By Ye Xie and Daniel Kruger
Oct. 20 (Bloomberg) -- The dollar rose against the euro for a fourth day as Federal Reserve Chairman Ben S. Bernanke endorsed consideration of a fiscal stimulus package.
The greenback rose against the South African rand and the Swiss franc on speculation U.S. government and central-bank efforts will help the world's largest economy recover from a recession before the rest of the world.
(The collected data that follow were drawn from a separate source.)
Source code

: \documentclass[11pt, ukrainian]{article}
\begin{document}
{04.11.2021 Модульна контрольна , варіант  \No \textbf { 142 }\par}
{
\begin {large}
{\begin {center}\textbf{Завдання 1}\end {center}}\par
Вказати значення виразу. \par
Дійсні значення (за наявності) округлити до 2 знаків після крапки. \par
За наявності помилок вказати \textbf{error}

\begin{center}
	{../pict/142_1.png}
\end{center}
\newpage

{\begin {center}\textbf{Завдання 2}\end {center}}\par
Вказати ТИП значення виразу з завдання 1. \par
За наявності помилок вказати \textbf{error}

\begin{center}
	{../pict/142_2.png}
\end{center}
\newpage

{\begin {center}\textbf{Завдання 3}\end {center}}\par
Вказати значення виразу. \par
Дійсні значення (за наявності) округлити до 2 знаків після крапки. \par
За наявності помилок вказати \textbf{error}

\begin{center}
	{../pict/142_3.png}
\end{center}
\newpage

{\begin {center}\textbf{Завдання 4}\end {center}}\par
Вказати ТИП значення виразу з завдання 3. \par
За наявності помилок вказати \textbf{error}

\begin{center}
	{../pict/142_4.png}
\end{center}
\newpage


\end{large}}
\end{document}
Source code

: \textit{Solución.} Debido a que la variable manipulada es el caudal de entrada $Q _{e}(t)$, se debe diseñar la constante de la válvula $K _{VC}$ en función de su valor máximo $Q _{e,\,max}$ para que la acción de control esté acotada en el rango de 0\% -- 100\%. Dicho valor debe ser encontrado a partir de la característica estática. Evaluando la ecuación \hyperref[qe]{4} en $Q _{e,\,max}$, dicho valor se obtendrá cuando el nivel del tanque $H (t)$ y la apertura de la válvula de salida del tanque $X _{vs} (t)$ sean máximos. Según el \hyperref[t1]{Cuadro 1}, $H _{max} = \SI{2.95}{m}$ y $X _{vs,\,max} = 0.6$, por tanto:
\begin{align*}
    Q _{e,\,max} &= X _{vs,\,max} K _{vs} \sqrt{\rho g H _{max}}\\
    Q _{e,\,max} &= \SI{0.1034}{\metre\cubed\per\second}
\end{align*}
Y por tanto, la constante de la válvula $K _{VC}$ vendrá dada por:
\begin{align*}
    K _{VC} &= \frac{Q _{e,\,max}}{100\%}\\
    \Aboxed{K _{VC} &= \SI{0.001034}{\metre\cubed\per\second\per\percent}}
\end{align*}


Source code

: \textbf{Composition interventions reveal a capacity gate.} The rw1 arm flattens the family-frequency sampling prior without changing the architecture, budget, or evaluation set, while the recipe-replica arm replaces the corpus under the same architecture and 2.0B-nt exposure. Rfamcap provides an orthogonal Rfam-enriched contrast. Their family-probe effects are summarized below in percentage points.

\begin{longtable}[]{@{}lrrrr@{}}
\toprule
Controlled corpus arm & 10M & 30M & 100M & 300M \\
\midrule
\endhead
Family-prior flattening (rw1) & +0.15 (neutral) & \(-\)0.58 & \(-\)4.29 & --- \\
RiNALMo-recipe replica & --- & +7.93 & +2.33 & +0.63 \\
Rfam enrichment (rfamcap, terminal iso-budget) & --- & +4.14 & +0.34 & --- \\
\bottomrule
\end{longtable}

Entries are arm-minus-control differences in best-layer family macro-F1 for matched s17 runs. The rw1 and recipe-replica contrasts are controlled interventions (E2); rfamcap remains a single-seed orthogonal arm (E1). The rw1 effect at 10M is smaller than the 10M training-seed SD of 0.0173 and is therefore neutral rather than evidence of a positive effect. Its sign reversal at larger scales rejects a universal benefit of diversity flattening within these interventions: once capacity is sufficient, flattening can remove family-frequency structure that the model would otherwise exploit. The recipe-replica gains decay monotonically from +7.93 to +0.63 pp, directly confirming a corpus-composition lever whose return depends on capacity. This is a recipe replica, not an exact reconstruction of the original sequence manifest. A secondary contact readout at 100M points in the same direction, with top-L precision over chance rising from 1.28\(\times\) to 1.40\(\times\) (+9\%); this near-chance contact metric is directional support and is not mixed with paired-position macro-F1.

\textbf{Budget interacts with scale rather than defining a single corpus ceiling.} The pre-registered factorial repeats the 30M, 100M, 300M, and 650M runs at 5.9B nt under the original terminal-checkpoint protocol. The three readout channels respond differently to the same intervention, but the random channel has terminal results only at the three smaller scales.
The South Korean won strengthened versus the greenback as the government guaranteed $100 billion of lenders' foreign-currency debt.
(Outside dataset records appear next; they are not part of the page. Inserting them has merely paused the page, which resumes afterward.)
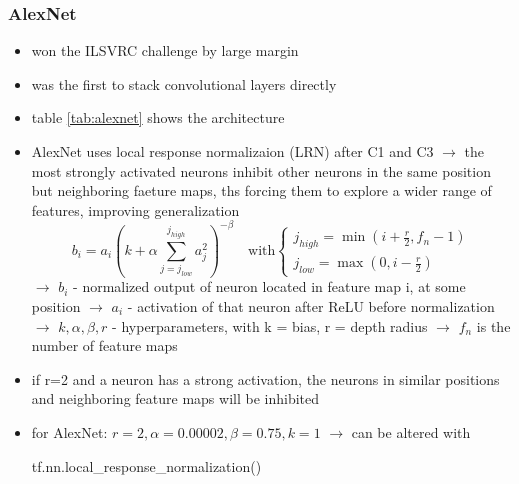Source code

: \documentclass[12pt,a4paper]{article}
\begin{document}
\subsubsection{AlexNet} %
\label{ssub:alexnet}
\begin{itemize}
  \item won the ILSVRC challenge by large margin
  \item was the first to stack convolutional layers directly
  \item table \ref{tab:alexnet} shows the architecture
  \item AlexNet uses local response normalizaion (LRN) after C1 and C3 
  \newline \indent $\longrightarrow$ the most strongly activated neurons inhibit other neurons in the same position but neighboring faeture maps, ths forcing them to explore a wider range of features, improving generalization
  \begin{equation}
    b_i = a_i (k + \alpha \sum^{j_{high}}_{j = j_{low}} a_j^2)^{-\beta} \quad \text{with} 
    \begin{cases}
      j_{high} = \min(i + \frac{r}{2}, f_n -1)\\
      j_{low}  = \max(0, i - \frac{r}{2})
    \end{cases}
  \end{equation}
  \newline \indent $\longrightarrow$ $b_i$ - normalized output of neuron located in feature map i, at some position
  \newline \indent $\longrightarrow$ $a_i$ - activation of that neuron after ReLU before normalization
  \newline \indent $\longrightarrow$ $k, \alpha, \beta, r$ - hyperparameters, with k = bias, r = depth radius
  \newline \indent $\longrightarrow$ $f_n$ is the number of feature maps
  \item if r=2 and a neuron has a strong activation, the neurons in similar positions and neighboring feature maps will be inhibited
  \item for AlexNet: $r = 2, \alpha = 0.00002, \beta = 0.75, k=1$
  \newline \indent $\longrightarrow$ can be altered with 
  \begin{python}
    tf.nn.local_response_normalization()
  \end{python}
\end{itemize}
\end{document}
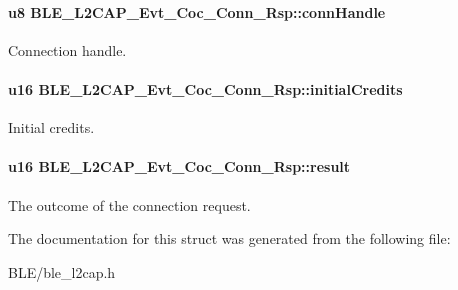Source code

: \paragraph[{\texorpdfstring{conn\+Handle}{connHandle}}]{\setlength{\rightskip}{0pt plus 5cm}u8 B\+L\+E\+\_\+\+L2\+C\+A\+P\+\_\+\+Evt\+\_\+\+Coc\+\_\+\+Conn\+\_\+\+Rsp\+::conn\+Handle}\hypertarget{struct_b_l_e___l2_c_a_p___evt___coc___conn___rsp_aae244a60ba71fe2446da819ebd479d5b}{}\label{struct_b_l_e___l2_c_a_p___evt___coc___conn___rsp_aae244a60ba71fe2446da819ebd479d5b}
Connection handle. 
\paragraph[{\texorpdfstring{initial\+Credits}{initialCredits}}]{\setlength{\rightskip}{0pt plus 5cm}u16 B\+L\+E\+\_\+\+L2\+C\+A\+P\+\_\+\+Evt\+\_\+\+Coc\+\_\+\+Conn\+\_\+\+Rsp\+::initial\+Credits}\hypertarget{struct_b_l_e___l2_c_a_p___evt___coc___conn___rsp_ac918cb6104e814084150fc2fc25eac3d}{}\label{struct_b_l_e___l2_c_a_p___evt___coc___conn___rsp_ac918cb6104e814084150fc2fc25eac3d}
Initial credits. 
\paragraph[{\texorpdfstring{result}{result}}]{\setlength{\rightskip}{0pt plus 5cm}u16 B\+L\+E\+\_\+\+L2\+C\+A\+P\+\_\+\+Evt\+\_\+\+Coc\+\_\+\+Conn\+\_\+\+Rsp\+::result}\hypertarget{struct_b_l_e___l2_c_a_p___evt___coc___conn___rsp_a93ec63cf450db31ed2f2de786bc7d4d2}{}\label{struct_b_l_e___l2_c_a_p___evt___coc___conn___rsp_a93ec63cf450db31ed2f2de786bc7d4d2}
The outcome of the connection request. 

The documentation for this struct was generated from the following file\+:\begin{DoxyCompactItemize}
\item 
B\+L\+E/ble\+\_\+l2cap.\+h\end{DoxyCompactItemize}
``The U.S. is more actively taking measures to deal with the recession than others,'' said Jessica Hoversen, a currency analyst at MF Global Ltd. in Chicago. ``I am bullish on the dollar versus the euro.''
The dollar gained 0.6 percent to $1.3325 per euro at 10:49 a.m. in New York, from $1.3410 on Oct. 17. It touched $1.3259 on Oct. 10, the strongest since March 2007. The dollar traded at 101.77 yen, compared with 101.69. The yen climbed 0.4 percent to 135.63 per euro, from 136.21.
Interest-rate futures show a 100 percent chance the Fed will lower its 1.5 percent target lending rate by at least a quarter-percentage point when the central bank announces its next policy decision Oct. 29. That compares with no chance of a rate cut one month ago.
Bernanke's remarks in prepared testimony to the House Budget Committee today may give momentum to legislation being proposed by House Democrats. In January before the same panel, he said a stimulus ``could be helpful'' and urged lawmakers to act ``quickly.'' The impact of that $168 billion measure faded by July, and economists anticipate gross domestic product will contract in the current quarter.
India's Rupee
India's rupee fell as much as 0.3 percent to 49.0400 per dollar after the central bank unexpectedly cut its benchmark interest rate by 1 percentage point to 8 percent. It was the Reserve Bank of India's first rate cut since 2004.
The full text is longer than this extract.